■ Task item
Transcribe each entry so that nothing differs from the original.

(Items listed in a dataset)
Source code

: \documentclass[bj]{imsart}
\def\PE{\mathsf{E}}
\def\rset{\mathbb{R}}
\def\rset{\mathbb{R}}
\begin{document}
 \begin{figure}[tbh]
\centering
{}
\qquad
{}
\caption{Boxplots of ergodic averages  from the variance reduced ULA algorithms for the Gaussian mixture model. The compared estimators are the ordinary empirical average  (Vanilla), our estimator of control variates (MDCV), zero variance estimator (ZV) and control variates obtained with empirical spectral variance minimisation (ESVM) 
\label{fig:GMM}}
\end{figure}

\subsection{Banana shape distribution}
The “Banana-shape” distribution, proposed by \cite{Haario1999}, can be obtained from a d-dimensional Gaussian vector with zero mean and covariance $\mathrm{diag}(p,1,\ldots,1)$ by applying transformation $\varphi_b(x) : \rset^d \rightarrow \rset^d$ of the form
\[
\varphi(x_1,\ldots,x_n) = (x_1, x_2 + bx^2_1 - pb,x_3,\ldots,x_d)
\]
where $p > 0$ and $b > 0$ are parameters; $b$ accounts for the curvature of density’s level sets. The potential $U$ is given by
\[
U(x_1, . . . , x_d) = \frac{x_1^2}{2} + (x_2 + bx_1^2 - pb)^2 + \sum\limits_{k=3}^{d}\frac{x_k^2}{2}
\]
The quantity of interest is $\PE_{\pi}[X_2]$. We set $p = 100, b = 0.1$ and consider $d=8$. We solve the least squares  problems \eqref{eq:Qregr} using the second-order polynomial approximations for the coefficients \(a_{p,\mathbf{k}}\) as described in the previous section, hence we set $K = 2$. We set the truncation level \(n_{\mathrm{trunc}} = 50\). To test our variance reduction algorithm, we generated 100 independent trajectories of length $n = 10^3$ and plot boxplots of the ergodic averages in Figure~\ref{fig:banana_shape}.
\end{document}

■ Exercise solution
Source code

: \documentclass[bj]{imsart}
\def\PE{\mathsf{E}}
\def\rset{\mathbb{R}}
\def\rset{\mathbb{R}}
\begin{document}
 \begin{figure}[tbh]
\centering
{}
\qquad
{}
\caption{Boxplots of ergodic averages  from the variance reduced ULA algorithms for the Gaussian mixture model. The compared estimators are the ordinary empirical average  (Vanilla), our estimator of control variates (MDCV), zero variance estimator (ZV) and control variates obtained with empirical spectral variance minimisation (ESVM) 
\label{fig:GMM}}
\end{figure}

\subsection{Banana shape distribution}
The “Banana-shape” distribution, proposed by \cite{Haario1999}, can be obtained from a d-dimensional Gaussian vector with zero mean and covariance $\mathrm{diag}(p,1,\ldots,1)$ by applying transformation $\varphi_b(x) : \rset^d \rightarrow \rset^d$ of the form
\[
\varphi(x_1,\ldots,x_n) = (x_1, x_2 + bx^2_1 - pb,x_3,\ldots,x_d)
\]
where $p > 0$ and $b > 0$ are parameters; $b$ accounts for the curvature of density’s level sets. The potential $U$ is given by
\[
U(x_1, . . . , x_d) = \frac{x_1^2}{2} + (x_2 + bx_1^2 - pb)^2 + \sum\limits_{k=3}^{d}\frac{x_k^2}{2}
\]
The quantity of interest is $\PE_{\pi}[X_2]$. We set $p = 100, b = 0.1$ and consider $d=8$. We solve the least squares  problems \eqref{eq:Qregr} using the second-order polynomial approximations for the coefficients \(a_{p,\mathbf{k}}\) as described in the previous section, hence we set $K = 2$. We set the truncation level \(n_{\mathrm{trunc}} = 50\). To test our variance reduction algorithm, we generated 100 independent trajectories of length $n = 10^3$ and plot boxplots of the ergodic averages in Figure~\ref{fig:banana_shape}.
\end{document}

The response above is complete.